Dessa trilogia informal e pessoal sobre Nixon
“Secret Honor” para mim deve ser o filme que se sai melhor. Durante esse
monologo somos levados pela mente do presidente. Sua personalidade, vida
pessoal, supostos e imaginários inimigos, seus medos, paranoias, seus demônios,
tormentos, recalques, contradições, sua relação com a mãe, suas atitudes, seu
comportamento, seu complexo de inferioridade, seu ódio por si mesmo e por
todos. Nixon entre o patético e o assustador sem que uma coisa elimine a outra.
O filme faz questão de não mostrar Nixon com alguém simpático, deixando claro o
quão asqueroso ele é, mas observa o quão é triste e patético um homem que acaba
sozinho e destruído por ele mesmo e por todo um sistema que o criou. Acaba que
a fragilidade da situação não humaniza Nixon e sim faz que seja ainda mais
tenebroso observar seu deslocamento da realidade e como o sistema político
eleitoral alimenta figuras distorcidas e depois as descarta quando o que sempre
foi evidente fica “na cara”. E o filme expõe e aponta para essa doença
anunciada na psique de um homem no poder. Numa época como essa que estamos em
que vemos líderes eleitos extremamente doentes isolados no poder o filme de
Altman é quase algo premonitório de como são homens pequenos quando estão
sozinhos.
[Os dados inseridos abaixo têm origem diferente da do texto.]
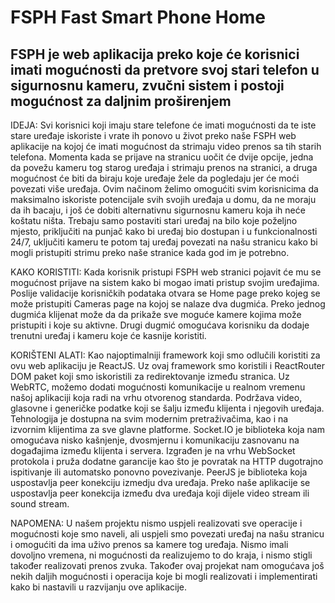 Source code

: # FSPH Fast Smart Phone Home

## FSPH je web aplikacija preko koje će korisnici imati mogućnosti da pretvore svoj stari telefon u sigurnosnu kameru, zvučni sistem i postoji mogućnost za daljnim proširenjem

IDEJA:
Svi korisnici koji imaju stare telefone će imati mogućnosti da te iste stare uređaje iskoriste i vrate ih ponovo u život preko naše FSPH web aplikacije na kojoj
će imati mogućnost da strimaju video prenos sa tih starih telefona. Momenta kada se prijave na stranicu uočit će dvije opcije, jedna da povežu kameru tog starog uređaja i strimaju prenos na stranici, a druga mogućnost će biti da biraju koje uređaje žele da pogledaju jer će moći povezati više uređaja. Ovim načinom želimo omogućiti svim korisnicima da maksimalno iskoriste potencijale svih svojih uređaja u domu, da ne moraju da ih bacaju, i još će dobiti alternativnu sigurnosnu kameru koja ih neće koštatu ništa. Trebaju samo postaviti stari uređaj na bilo koje poželjno mjesto, priključiti na punjač kako bi uređaj bio dostupan i u funkcionalnosti 24/7, uključiti kameru te potom taj uređaj povezati na našu stranicu kako bi mogli pristupiti strimu preko naše stranice kada god im je potrebno.

KAKO KORISTITI:
Kada korisnik pristupi FSPH web stranici pojavit će mu se mogućnost prijave na sistem kako bi mogao imati pristup svojim uređajima. Poslije validacije korisničkih podataka otvara se Home page preko kojeg se može pristupiti Cameras page na kojoj se nalaze dva dugmića. Preko jednog dugmića klijenat može da da prikaže sve moguće kamere kojima može pristupiti i koje su aktivne. Drugi dugmić omogućava korisniku da dodaje trenutni uređaj i kameru koje će kasnije koristiti.

KORIŠTENI ALATI:
Kao najoptimalniji framework koji smo odlučili koristiti za ovu web aplikaciju je ReactJS. Uz ovaj framework smo koristili i ReactRouter DOM paket koji smo iskoristili za redirektovanje između stranica.
Uz WebRTC, možemo dodati mogućnosti komunikacije u realnom vremenu našoj aplikaciji koja radi na vrhu otvorenog standarda. Podržava video, glasovne i generičke podatke koji se šalju između klijenta i njegovih uređaja. Tehnologija je dostupna na svim modernim pretraživačima, kao i na izvornim klijentima za sve glavne platforme.
Socket.IO je biblioteka koja nam omogućava nisko kašnjenje, dvosmjernu i komunikaciju zasnovanu na događajima između klijenta i servera. Izgrađen je na vrhu WebSocket protokola i pruža dodatne garancije kao što je povratak na HTTP dugotrajno ispitivanje ili automatsko ponovno povezivanje.
PeerJS je biblioteka koja uspostavlja peer konekciju izmedju dva uređaja. Preko naše aplikacije se uspostavlja peer konekcija između dva uređaja koji dijele video stream ili sound stream.

NAPOMENA:
U našem projektu nismo uspjeli realizovati sve operacije i mogućnosti koje smo naveli, ali uspjeli smo povezati uređaj na našu stranicu i omogućiti da ima uživo prenos sa kamere tog uređaja. Nismo imali dovoljno vremena, ni mogućnosti da realizujemo to do kraja, i nismo stigli također realizovati prenos zvuka. Također ovaj projekat nam omogućava još nekih daljih mogućnosti i operacija koje bi mogli realizovati i implementirati kako bi nastavili u razvijanju ove aplikacije.

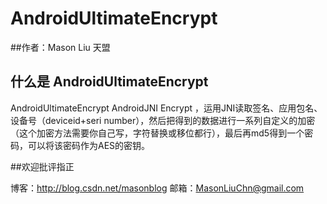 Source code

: 
# AndroidUltimateEncrypt



##作者：Mason Liu           天盟

## 什么是 AndroidUltimateEncrypt

AndroidUltimateEncrypt AndroidJNI Encrypt ，运用JNI读取签名、应用包名、设备号（deviceid+seri  number），然后把得到的数据进行一系列自定义的加密（这个加密方法需要你自己写，字符替换或移位都行），最后再md5得到一个密码，可以将该密码作为AES的密钥。



##欢迎批评指正

博客：http://blog.csdn.net/masonblog
邮箱：MasonLiuChn@gmail.com








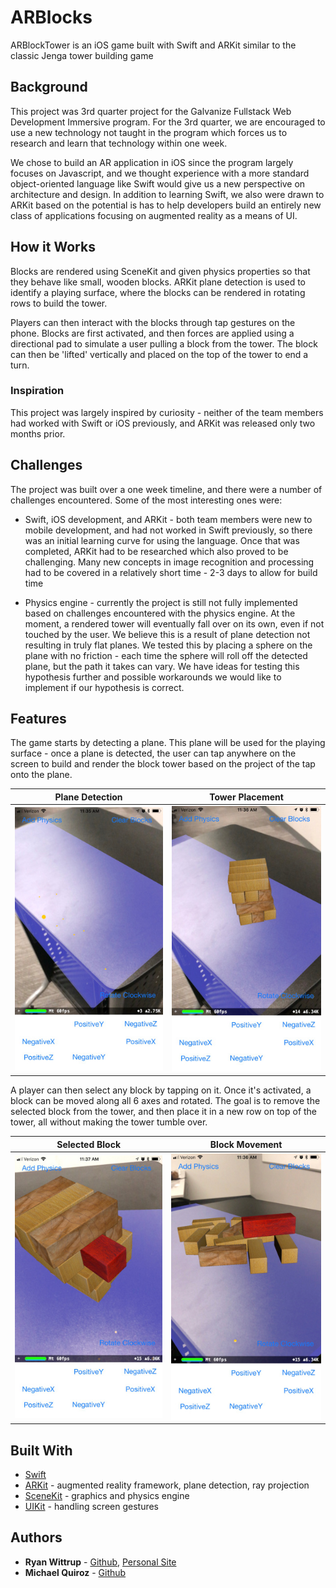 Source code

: # ARBlocks
ARBlockTower is an iOS game built with Swift and ARKit similar to the classic Jenga tower building game

## Background
This project was 3rd quarter project for the Galvanize Fullstack Web Development Immersive program. For the 3rd quarter, we are encouraged to use a new technology not taught in the program which forces us to research and learn that technology within one week.

We chose to build an AR application in iOS since the program largely focuses on Javascript, and we thought experience with a more standard object-oriented language like Swift would give us a new perspective on architecture and design. In addition to learning Swift, we also were drawn to ARKit based on the potential is has to help developers build an entirely new class of applications focusing on augmented reality as a means of UI.

## How it Works
Blocks are rendered using SceneKit and given physics properties so that they behave like small, wooden blocks. ARKit plane detection is used to identify a playing surface, where the blocks can be rendered in rotating rows to build the tower.

Players can then interact with the blocks through tap gestures on the phone. Blocks are first activated, and then forces are applied using a directional pad to simulate a user pulling a block from the tower. The block can then be 'lifted' vertically and placed on the top of the tower to end a turn.

### Inspiration
This project was largely inspired by curiosity - neither of the team members had worked with Swift or iOS previously, and ARKit was released only two months prior.

## Challenges
The project was built over a one week timeline, and there were a number of challenges encountered. Some of the most interesting ones were:
 - Swift, iOS development, and ARKit - both team members were new to mobile development, and had not worked in Swift previously, so there was an initial learning curve for using the language. Once that was completed, ARKit had to be researched which also proved to be challenging. Many new concepts in image recognition and processing had to be covered in a relatively short time - 2-3 days to allow for build time

- Physics engine - currently the project is still not fully implemented based on challenges encountered with the physics engine. At the moment, a rendered tower will eventually fall over on its own, even if not touched by the user. We believe this is a result of plane detection not resulting in truly flat planes. We tested this by placing a sphere on the plane with no friction - each time the sphere will roll off the detected plane, but the path it takes can vary. We have ideas for testing this hypothesis further and possible workarounds we would like to implement if our hypothesis is correct.


## Features

The game starts by detecting a plane. This plane will be used for the playing surface - once a plane is detected, the user can tap anywhere on the screen to build and render the block tower based on the project of the tap onto the plane.

Plane Detection | Tower Placement
--------------- | ----------
![Plane Detection](./README/plane_detection_300x533.jpg) | ![Tower Placement](./README/tower_placement_300x533.jpg)

A player can then select any block by tapping on it. Once it's activated, a block can be moved along all 6 axes and rotated. The goal is to remove the selected block from the tower, and then place it in a new row on top of the tower, all without making the tower tumble over.

Selected Block | Block Movement
-------------- | ------------
![Selected Block](./README/selected_block_300x533.jpg) | ![Block Movement](./README/block_movement_300x533.jpg)

## Built With

* [Swift](https://developer.apple.com/swift/)
* [ARKit](https://developer.apple.com/arkit/) - augmented reality framework, plane detection, ray projection
* [SceneKit](https://developer.apple.com/scenekit/) - graphics and physics engine
* [UIKit](https://developer.apple.com/documentation/uikit) - handling screen gestures


## Authors

* **Ryan Wittrup** - [Github](https://github.com/wittrura), [Personal Site](http://www.ryanwittrup.com/)
* **Michael Quiroz** - [Github](https://github.com/cocomjolk)
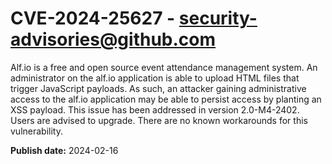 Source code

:# CVE-2024-25627 - security-advisories@github.com

Alf.io is a free and open source event attendance management system. An administrator on the alf.io application is able to upload HTML files that trigger JavaScript payloads. As such, an attacker gaining administrative access to the alf.io application may be able to persist access by planting an XSS payload. This issue has been addressed in version 2.0-M4-2402. Users are advised to upgrade. There are no known workarounds for this vulnerability.

**Publish date:** 2024-02-16
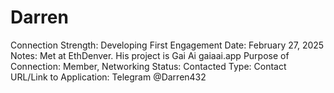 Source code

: # Darren

Connection Strength: Developing
First Engagement Date: February 27, 2025
Notes: Met at EthDenver. His project is Gai Ai gaiaai.app
Purpose of Connection: Member, Networking
Status: Contacted
Type: Contact
URL/Link to Application: Telegram @Darren432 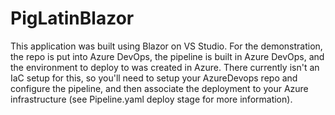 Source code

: # PigLatinBlazor

This application was built using Blazor on VS Studio. For the demonstration, the repo is put into Azure DevOps, the pipeline is built in Azure DevOps, and the environment to deploy to was created in Azure. There currently isn't an IaC setup for this, so you'll need to setup your AzureDevops repo and configure the pipeline, and then associate the deployment to your Azure infrastructure (see Pipeline.yaml deploy stage for more information).
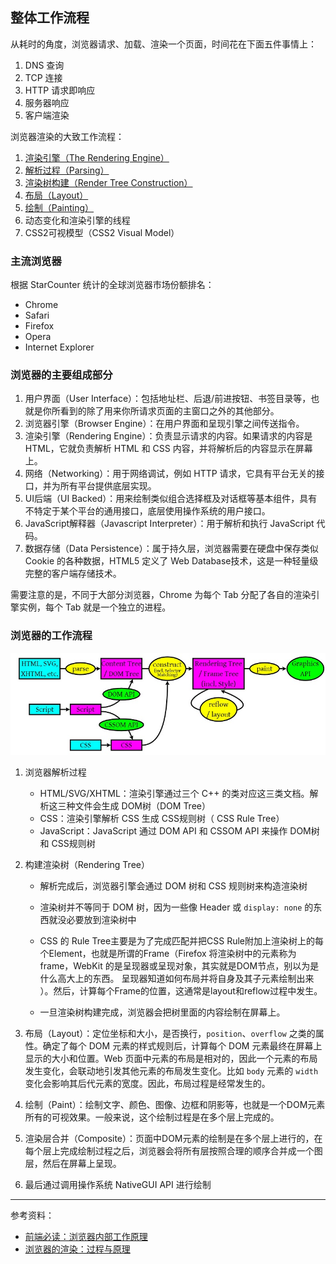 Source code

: ## 整体工作流程

从耗时的角度，浏览器请求、加载、渲染一个页面，时间花在下面五件事情上：

1. DNS 查询
2. TCP 连接
3. HTTP 请求即响应
4. 服务器响应
5. 客户端渲染

浏览器渲染的大致工作流程：

1. [渲染引擎（The Rendering Engine）](TheRenderingEngine.md)
2. [解析过程（Parsing）](Parsing.md)
3. [渲染树构建（Render Tree Construction）](RenderTreeConstruction.md)
4. [布局（Layout）](Layout.md)
5. [绘制（Painting）](Painting.md)
6. 动态变化和渲染引擎的线程
7. CSS2可视模型（CSS2 Visual Model）

### 主流浏览器

根据 StarCounter 统计的全球浏览器市场份额排名：

- Chrome
- Safari
- Firefox
- Opera
- Internet Explorer

### 浏览器的主要组成部分

1. 用户界面（User Interface）：包括地址栏、后退/前进按钮、书签目录等，也就是你所看到的除了用来你所请求页面的主窗口之外的其他部分。
2. 浏览器引擎（Browser Engine）：在用户界面和呈现引擎之间传送指令。
3. 渲染引擎（Rendering Engine）：负责显示请求的内容。如果请求的内容是 HTML，它就负责解析 HTML 和 CSS 内容，并将解析后的内容显示在屏幕上。
4. 网络（Networking）：用于网络调试，例如 HTTP 请求，它具有平台无关的接口，并为所有平台提供底层实现。
5. UI后端（UI Backed）：用来绘制类似组合选择框及对话框等基本组件，具有不特定于某个平台的通用接口，底层使用操作系统的用户接口。
6. JavaScript解释器（Javascript Interpreter）：用于解析和执行 JavaScript 代码。
7. 数据存储（Data Persistence）：属于持久层，浏览器需要在硬盘中保存类似 Cookie 的各种数据，HTML5 定义了 Web Database技术，这是一种轻量级完整的客户端存储技术。

需要注意的是，不同于大部分浏览器，Chrome 为每个 Tab 分配了各自的渲染引擎实例，每个 Tab 就是一个独立的进程。

### 浏览器的工作流程

![浏览器工作大致流程](../../Image/05/743418c6-cb11-416e-bccc-688afae04b01.jpg)

1. 浏览器解析过程

   - HTML/SVG/XHTML：渲染引擎通过三个 C++ 的类对应这三类文档。解析这三种文件会生成 DOM树（DOM Tree）
   - CSS：渲染引擎解析 CSS 生成 CSS规则树（ CSS Rule Tree）
   - JavaScript：JavaScript 通过 DOM API 和 CSSOM API 来操作 DOM树 和 CSS规则树

2. 构建渲染树（Rendering Tree）

   - 解析完成后，浏览器引擎会通过 DOM 树和 CSS 规则树来构造渲染树 

   - 渲染树并不等同于 DOM 树，因为一些像 Header 或 `display: none` 的东西就没必要放到渲染树中
   - CSS 的 Rule Tree主要是为了完成匹配并把CSS Rule附加上渲染树上的每个Element，也就是所谓的Frame（Firefox 将渲染树中的元素称为frame，WebKit 的是呈现器或呈现对象，其实就是DOM节点，别以为是什么高大上的东西。 呈现器知道如何布局并将自身及其子元素绘制出来 ）。然后，计算每个Frame的位置，这通常是layout和reflow过程中发生。
   - 一旦渲染树构建完成，浏览器会把树里面的内容绘制在屏幕上。

3. 布局（Layout）：定位坐标和大小，是否换行，`position`、`overflow` 之类的属性。确定了每个 DOM 元素的样式规则后，计算每个 DOM 元素最终在屏幕上显示的大小和位置。Web 页面中元素的布局是相对的，因此一个元素的布局发生变化，会联动地引发其他元素的布局发生变化。比如 `body` 元素的 `width` 变化会影响其后代元素的宽度。因此，布局过程是经常发生的。

4. 绘制（Paint）：绘制文字、颜色、图像、边框和阴影等，也就是一个DOM元素所有的可视效果。一般来说，这个绘制过程是在多个层上完成的。

5. 渲染层合并（Composite）：页面中DOM元素的绘制是在多个层上进行的，在每个层上完成绘制过程之后，浏览器会将所有层按照合理的顺序合并成一个图层，然后在屏幕上呈现。

6. 最后通过调用操作系统 NativeGUI API 进行绘制

---

参考资料：

- [前端必读：浏览器内部工作原理](https://www.cnblogs.com/wjlog/p/5744753.html#chapter8)
- [浏览器的渲染：过程与原理](https://zhuanlan.zhihu.com/p/29418126) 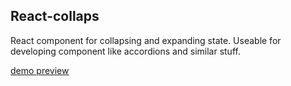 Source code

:## React-collaps

React component for collapsing and expanding state.
Useable for developing component like accordions and similar stuff.

[demo preview](https://react-collaps.vercel.app/)
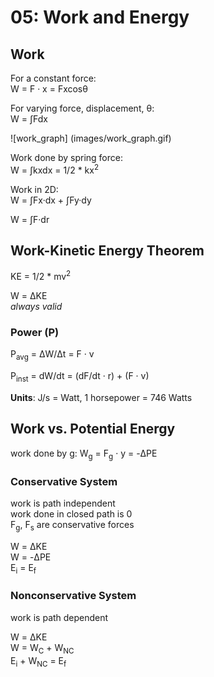 # 05: Work and Energy

## Work

For a constant force:  
W = F &middot; x = Fxcos&theta;

For varying force, displacement, &theta;:  
W = &int;Fdx  

![work_graph] (images/work_graph.gif)

Work done by spring force:  
W = &int;kxdx = 1/2 * kx<sup>2</sup>

Work in 2D:  
W = &int;Fx&middot;dx + &int;Fy&middot;dy  

W = &int;F&middot;dr  

## Work-Kinetic Energy Theorem

KE = 1/2 * mv<sup>2</sup>

W = &Delta;KE  
*always valid*

### Power (P)

P<sub>avg</sub> = &Delta;W/&Delta;t = F &middot; v 

P<sub>inst</sub> = dW/dt = (dF/dt &middot; r) + (F &middot; v)

**Units**: J/s = Watt, 1 horsepower = 746 Watts

## Work vs. Potential Energy

work done by g: W<sub>g</sub> = F<sub>g</sub> &middot; y = -&Delta;PE

### Conservative System 

work is path independent  
work done in closed path is 0  
F<sub>g</sub>, F<sub>s</sub> are conservative forces 

W = &Delta;KE  
W = -&Delta;PE  
E<sub>i</sub> = E<sub>f</sub>

### Nonconservative System

work is path dependent  

W = &Delta;KE  
W = W<sub>C</sub> + W<sub>NC</sub>  
E<sub>i</sub> + W<sub>NC</sub> = E<sub>f</sub>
Já imaginaram o Bolsonazi surtando e delirando sozinho mandando todo
mundo se foder? Eu já.
Altman abraça a raiz teatral da obra, mas consegue
passear de forma extremamente cinematográfica pelo filme deixando que sejamos
conduzidos pelo monologo de maneira sempre atrativa. Acaba sendo sempre
interessante observar os caminhos que a direção de Altman toma na movimentação
de passear por aquele homem falando sozinho fazendo com que não seja nunca
chato ver isso. Ele constrói um clima tão pessoal e mínimo ao mesmo tempo tão
claustrofóbico e gritante que conversa com o histrionismo do personagem central enquanto faz movimentos de câmera que expõe isso também visualmente em
enquadramentos que capturam todo aquele cenário em planos muito inteligentes daquela ambientação toda: os
quadros dos presidentes do passado, os monitores, as coisas que acompanham o
presidente e toda aquela sala ajudam na imersão de estar na mente daquele homem
enquanto somos levados por ela de um lado pro outro acompanhando de perto os passos de Nixon pelo filme de forma muito cinematográfica e sempre bem
pulsante.
O grande show do filme, porém é mesmo de um fantástico
Philip Baker Hall. Ator veterano, um desses artistas injustamente sempre
relegado a coadjuvantes, aqui ele teve sua primeira chance de brilhar no cinema
como protagonista absoluto e não desperdiçou. A composição que ele faz do seu
Nixon é brilhante, é muito complexa, poderosa, expondo com uma fisicalidade e
uma verborragia numa densidade tamanha do seu personagem que traduz tudo que o
filme quer passar da mente dele. É simplesmente o melhor retrato de Nixon no
cinema para mim. Muito curiosamente Hall felizmente teria a sua carreira
colocada em outro patamar ao receber papéis brilhante de Paul Thomas Anderson,
um cineasta extremamente influenciado pelo cinema de Altman, em filmes como
“Jogada de Risco” (“Hard Eighth”) e “Magnólia” onde deu atuações formidáveis.